● Information:
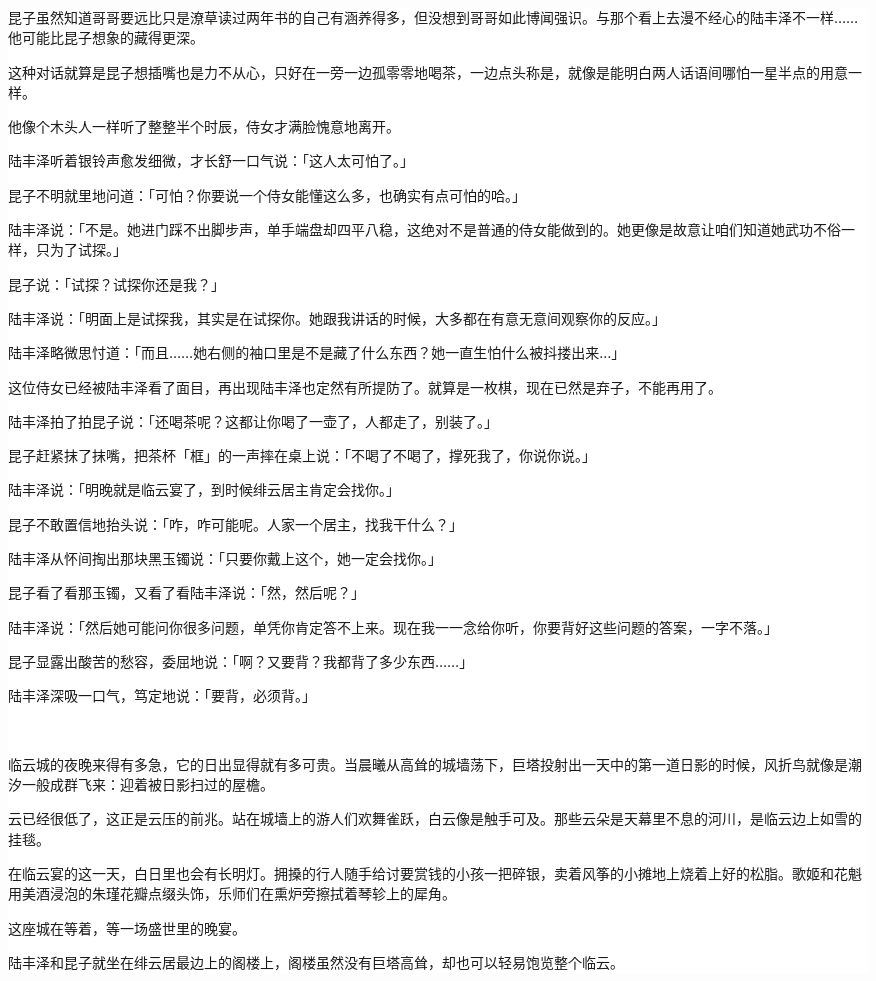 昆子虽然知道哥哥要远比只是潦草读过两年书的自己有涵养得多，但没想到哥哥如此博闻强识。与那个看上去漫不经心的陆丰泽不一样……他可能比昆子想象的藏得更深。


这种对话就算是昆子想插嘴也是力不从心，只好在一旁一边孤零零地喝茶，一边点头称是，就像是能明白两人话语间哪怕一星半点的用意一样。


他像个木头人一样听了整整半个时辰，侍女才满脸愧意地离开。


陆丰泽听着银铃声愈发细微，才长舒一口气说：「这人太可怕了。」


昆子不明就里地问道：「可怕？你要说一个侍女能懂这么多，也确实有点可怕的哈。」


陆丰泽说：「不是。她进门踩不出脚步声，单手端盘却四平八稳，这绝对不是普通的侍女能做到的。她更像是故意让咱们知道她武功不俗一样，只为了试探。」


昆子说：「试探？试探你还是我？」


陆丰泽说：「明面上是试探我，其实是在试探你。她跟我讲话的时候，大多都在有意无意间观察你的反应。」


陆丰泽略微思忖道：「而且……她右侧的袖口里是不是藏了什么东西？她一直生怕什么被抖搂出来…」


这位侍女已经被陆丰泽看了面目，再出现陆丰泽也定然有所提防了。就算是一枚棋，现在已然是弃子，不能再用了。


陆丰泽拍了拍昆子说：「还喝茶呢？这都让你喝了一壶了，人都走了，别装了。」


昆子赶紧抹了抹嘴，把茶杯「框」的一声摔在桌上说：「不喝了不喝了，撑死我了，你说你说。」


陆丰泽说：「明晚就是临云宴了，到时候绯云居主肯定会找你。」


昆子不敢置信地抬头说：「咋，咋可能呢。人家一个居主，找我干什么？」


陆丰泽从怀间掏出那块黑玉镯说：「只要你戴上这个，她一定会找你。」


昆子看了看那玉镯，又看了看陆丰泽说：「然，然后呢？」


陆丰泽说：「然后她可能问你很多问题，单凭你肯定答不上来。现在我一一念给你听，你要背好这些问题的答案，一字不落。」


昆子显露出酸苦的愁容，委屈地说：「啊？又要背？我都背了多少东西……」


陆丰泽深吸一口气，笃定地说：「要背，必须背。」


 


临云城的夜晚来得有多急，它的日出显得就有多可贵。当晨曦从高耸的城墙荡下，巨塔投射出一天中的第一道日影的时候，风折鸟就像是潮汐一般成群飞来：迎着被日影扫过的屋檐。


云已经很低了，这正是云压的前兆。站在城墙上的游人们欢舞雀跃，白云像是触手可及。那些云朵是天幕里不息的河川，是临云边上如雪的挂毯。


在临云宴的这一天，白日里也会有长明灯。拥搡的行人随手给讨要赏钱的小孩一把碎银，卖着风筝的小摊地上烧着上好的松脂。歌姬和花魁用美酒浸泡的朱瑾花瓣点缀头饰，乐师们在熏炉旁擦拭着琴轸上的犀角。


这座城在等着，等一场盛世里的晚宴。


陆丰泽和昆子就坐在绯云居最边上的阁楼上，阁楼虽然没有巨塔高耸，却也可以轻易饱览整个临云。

...

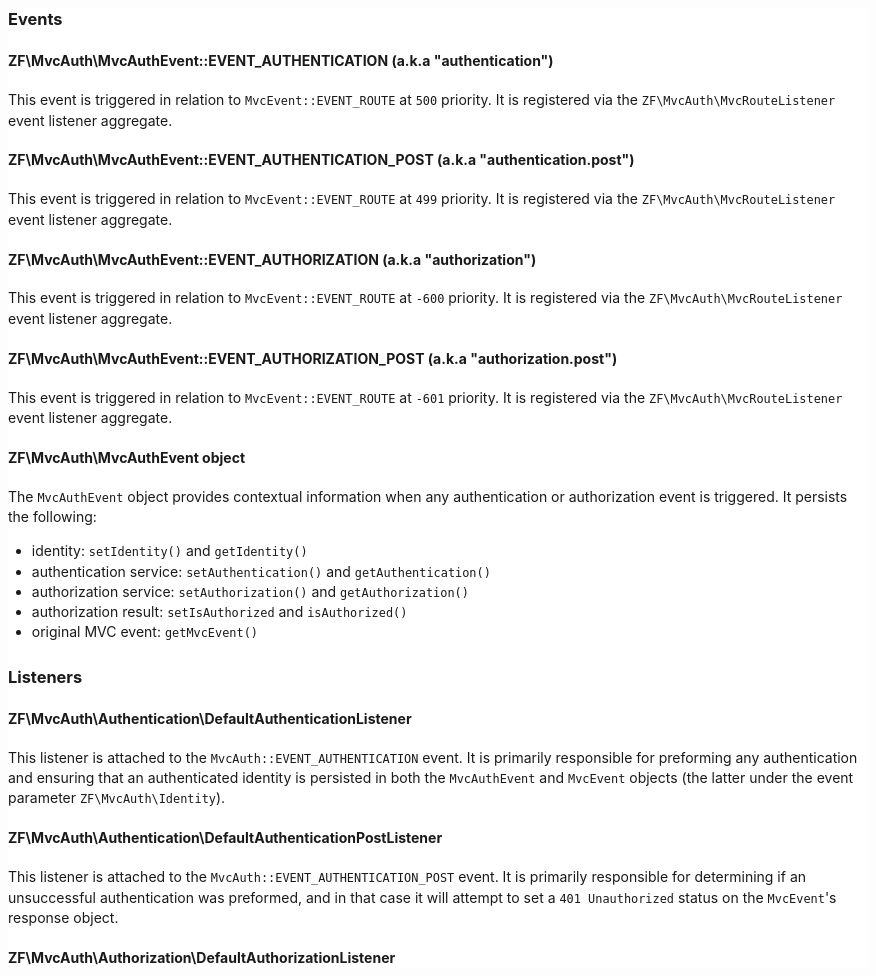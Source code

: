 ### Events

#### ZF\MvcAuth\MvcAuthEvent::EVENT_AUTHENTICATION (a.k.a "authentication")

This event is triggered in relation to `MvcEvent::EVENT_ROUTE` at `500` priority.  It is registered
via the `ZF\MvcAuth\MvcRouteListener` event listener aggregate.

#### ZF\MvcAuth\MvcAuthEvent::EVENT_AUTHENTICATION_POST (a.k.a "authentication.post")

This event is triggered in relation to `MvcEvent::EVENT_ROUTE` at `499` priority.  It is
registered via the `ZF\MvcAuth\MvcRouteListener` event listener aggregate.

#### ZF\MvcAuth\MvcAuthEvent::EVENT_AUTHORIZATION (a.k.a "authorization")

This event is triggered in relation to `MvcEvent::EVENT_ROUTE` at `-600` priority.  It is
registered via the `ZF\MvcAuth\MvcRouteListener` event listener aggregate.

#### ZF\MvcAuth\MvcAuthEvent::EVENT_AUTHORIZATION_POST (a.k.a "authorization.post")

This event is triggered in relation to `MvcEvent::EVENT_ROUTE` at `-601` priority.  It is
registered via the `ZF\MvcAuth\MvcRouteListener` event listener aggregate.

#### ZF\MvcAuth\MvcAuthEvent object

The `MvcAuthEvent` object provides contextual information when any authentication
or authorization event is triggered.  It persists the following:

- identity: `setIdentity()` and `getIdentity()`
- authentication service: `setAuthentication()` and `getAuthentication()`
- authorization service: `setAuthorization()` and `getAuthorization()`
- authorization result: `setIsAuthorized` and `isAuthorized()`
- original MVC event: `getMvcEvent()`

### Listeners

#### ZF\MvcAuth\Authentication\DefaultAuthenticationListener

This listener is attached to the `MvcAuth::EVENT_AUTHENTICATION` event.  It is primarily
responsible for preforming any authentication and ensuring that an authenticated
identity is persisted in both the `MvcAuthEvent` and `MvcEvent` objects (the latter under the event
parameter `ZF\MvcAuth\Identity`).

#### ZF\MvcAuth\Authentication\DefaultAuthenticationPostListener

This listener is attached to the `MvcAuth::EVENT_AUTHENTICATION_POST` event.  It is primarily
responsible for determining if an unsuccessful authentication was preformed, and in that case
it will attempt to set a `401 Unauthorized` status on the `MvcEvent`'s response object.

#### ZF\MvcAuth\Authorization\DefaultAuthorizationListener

● Aim of the task:
Read through the entries, then copy every line where the string "primarily" is found.

● Task response:
This listener is attached to the `MvcAuth::EVENT_AUTHENTICATION` event.  It is primarily
This listener is attached to the `MvcAuth::EVENT_AUTHENTICATION_POST` event.  It is primarily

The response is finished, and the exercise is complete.